Dr. Simon Helder (Shane Briant) has just recently been committed to the asylum for trying to follow in Frankenstein's footsteps, and learns that Frankenstein is alive and well, working under his current pseudonym. I remember Briant from other Hammer films like Demons of the Mind (1972) and Kronos (1973). Dr. Carl allows for the younger doctor to assume his routine duties within the asylum, caring for patients, freeing up the elder to pursue his experimentations. The good doctor seems to have created quite the hairy behemoth, using various bits and pieces of some of the recently deceased, more interesting inmates. The monster, played by David Prowse (Darth Vader in the early Star Wars films), has the best features of these poor, departed souls, but lacks an adequate brain. Did I mention he is also very hairy? I probably did, but it's worth mentioning again as the dude is almost ape-like. But what's this? We are soon introduced to an inmate whose intellect far surpasses even his keepers? I am sure that will come into play later...
Also starring is the comely Madeline Smith as Sarah, a mute resident, also known to the inmates as Angel. She acquired the moniker while being in the service of Dr. Karl as his assistant, and having the ability to deal with the crazy people with a quiet, gentle bedside manor.
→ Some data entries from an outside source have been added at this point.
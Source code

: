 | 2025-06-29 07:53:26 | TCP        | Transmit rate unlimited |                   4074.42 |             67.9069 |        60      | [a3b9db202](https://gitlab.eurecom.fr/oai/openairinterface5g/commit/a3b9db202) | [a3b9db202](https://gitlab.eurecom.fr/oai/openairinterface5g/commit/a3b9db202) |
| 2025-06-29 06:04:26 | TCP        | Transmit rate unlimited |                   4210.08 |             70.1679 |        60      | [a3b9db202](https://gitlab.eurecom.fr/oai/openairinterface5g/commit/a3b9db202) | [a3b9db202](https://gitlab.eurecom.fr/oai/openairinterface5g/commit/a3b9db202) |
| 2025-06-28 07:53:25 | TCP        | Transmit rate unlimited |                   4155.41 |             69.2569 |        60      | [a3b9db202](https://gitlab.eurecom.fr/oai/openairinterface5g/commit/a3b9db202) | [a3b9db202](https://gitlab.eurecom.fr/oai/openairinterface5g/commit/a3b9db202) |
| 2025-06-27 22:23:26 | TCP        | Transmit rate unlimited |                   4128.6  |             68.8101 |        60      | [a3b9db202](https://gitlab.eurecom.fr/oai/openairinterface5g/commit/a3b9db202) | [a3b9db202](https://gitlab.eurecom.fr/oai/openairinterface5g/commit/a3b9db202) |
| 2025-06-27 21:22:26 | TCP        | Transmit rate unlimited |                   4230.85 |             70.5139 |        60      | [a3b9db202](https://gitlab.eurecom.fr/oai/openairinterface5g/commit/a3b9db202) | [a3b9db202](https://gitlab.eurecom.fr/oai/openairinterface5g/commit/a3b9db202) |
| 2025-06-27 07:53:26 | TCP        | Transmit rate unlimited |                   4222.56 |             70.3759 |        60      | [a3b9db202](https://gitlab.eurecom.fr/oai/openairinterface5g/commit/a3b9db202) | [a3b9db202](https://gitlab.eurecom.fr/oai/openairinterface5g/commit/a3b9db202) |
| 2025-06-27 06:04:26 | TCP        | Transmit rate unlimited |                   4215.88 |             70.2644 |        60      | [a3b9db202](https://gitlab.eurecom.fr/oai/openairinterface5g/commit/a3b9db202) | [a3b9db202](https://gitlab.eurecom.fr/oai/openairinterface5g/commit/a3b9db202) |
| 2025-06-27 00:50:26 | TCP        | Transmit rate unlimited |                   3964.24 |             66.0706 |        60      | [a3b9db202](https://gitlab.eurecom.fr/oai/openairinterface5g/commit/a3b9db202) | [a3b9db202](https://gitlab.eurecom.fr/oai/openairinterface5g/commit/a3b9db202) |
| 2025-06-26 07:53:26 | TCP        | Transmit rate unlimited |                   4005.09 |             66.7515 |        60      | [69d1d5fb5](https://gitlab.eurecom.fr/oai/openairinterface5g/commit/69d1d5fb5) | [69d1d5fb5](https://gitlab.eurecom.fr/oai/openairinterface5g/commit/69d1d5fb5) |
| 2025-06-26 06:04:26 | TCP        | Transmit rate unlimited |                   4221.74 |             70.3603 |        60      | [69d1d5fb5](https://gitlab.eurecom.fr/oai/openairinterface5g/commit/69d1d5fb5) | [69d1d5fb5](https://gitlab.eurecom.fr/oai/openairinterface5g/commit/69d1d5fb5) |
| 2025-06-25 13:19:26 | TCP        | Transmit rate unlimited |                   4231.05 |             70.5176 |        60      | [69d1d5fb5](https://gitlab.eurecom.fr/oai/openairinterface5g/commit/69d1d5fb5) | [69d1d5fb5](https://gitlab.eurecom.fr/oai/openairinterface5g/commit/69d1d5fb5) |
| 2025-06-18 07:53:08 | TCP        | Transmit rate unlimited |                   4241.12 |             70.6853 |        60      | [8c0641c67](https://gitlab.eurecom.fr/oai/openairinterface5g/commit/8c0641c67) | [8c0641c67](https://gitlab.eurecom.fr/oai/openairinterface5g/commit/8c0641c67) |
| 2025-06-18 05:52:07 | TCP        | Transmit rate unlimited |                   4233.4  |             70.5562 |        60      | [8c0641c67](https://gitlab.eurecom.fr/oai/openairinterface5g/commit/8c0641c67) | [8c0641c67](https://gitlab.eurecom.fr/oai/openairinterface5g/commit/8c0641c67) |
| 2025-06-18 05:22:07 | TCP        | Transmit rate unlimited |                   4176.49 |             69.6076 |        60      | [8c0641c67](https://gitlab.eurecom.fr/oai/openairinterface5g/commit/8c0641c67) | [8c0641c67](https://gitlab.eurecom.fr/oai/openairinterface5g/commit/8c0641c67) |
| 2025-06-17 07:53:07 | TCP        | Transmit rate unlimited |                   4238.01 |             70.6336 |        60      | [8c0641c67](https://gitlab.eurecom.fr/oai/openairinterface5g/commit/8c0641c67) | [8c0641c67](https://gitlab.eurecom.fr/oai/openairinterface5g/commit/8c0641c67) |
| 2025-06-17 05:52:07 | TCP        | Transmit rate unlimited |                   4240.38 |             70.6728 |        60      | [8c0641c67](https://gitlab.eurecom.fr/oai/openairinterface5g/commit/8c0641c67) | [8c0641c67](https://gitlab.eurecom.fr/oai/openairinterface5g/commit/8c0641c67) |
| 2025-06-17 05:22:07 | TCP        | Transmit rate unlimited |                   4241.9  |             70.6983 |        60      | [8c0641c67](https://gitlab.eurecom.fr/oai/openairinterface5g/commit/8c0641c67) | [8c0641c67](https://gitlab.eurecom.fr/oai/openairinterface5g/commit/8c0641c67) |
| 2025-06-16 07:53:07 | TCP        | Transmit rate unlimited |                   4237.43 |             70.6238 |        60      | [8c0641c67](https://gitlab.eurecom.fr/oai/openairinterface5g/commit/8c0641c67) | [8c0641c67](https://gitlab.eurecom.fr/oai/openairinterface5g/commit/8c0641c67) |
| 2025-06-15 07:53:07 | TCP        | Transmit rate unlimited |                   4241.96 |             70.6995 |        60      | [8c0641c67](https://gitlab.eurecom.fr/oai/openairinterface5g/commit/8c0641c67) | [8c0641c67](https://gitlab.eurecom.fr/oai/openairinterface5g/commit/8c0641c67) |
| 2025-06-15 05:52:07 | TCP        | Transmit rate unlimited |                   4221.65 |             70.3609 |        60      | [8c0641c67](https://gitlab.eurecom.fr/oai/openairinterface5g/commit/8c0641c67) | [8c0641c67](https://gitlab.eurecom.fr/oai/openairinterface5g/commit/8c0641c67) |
With the aid of his young assistants, Sarah and Dr. Helder, Dr. Karl completes the hideous creature, and all seems a success. But is it? What happens when you play mix and match with body parts from various individuals, not to mention various mentally disturbed individuals? The success is soon overshadowed by problems as the creature begins to understand his own being, from whence he came.
I thought this was a great 'last hurrah' for Hammer and Fisher, despite some of the concessions made due to a smaller budget, i.e. the obvious use of miniatures when showing exteriors of the asylum and the stiff and unresponsive suit worn by Prowse. Most of the film takes place in the confined quarters of the asylum, giving the viewer a sense of being trapped in a nightmarish world within. I really enjoyed the camaraderie between Dr. Helder and Dr. Karl, and I can't help but wonder if the characterization was carried over into real life between the Briant and Cushing. There were also a few neat surprises that help to flesh out the story, adding depth to the characters, allowing for a real interest to develop for the viewer. The gore is present, but another reviewer has stated that some of the more gory aspects have not been included in the film. I couldn't help laughing at the scene when Dr. Karl and Dr. Helder are removing the 'old' brain from the creature and Dr. Karl unceremoniously drops it into a dish on the floor (just throw that anywhere) and then proceeds to trip on the dish, spilling the contents over the floor, his reaction being that of someone who just knocked over a bowl of milk for kitty. A nice, little touch.
The print here looks really good and sharp, and special features include a commentary by actress Madeline Smith, actor David Prowse, and horror historian Jonathan Sothcott, one which I haven't had an opportunity to listen to, but sounds to be interesting.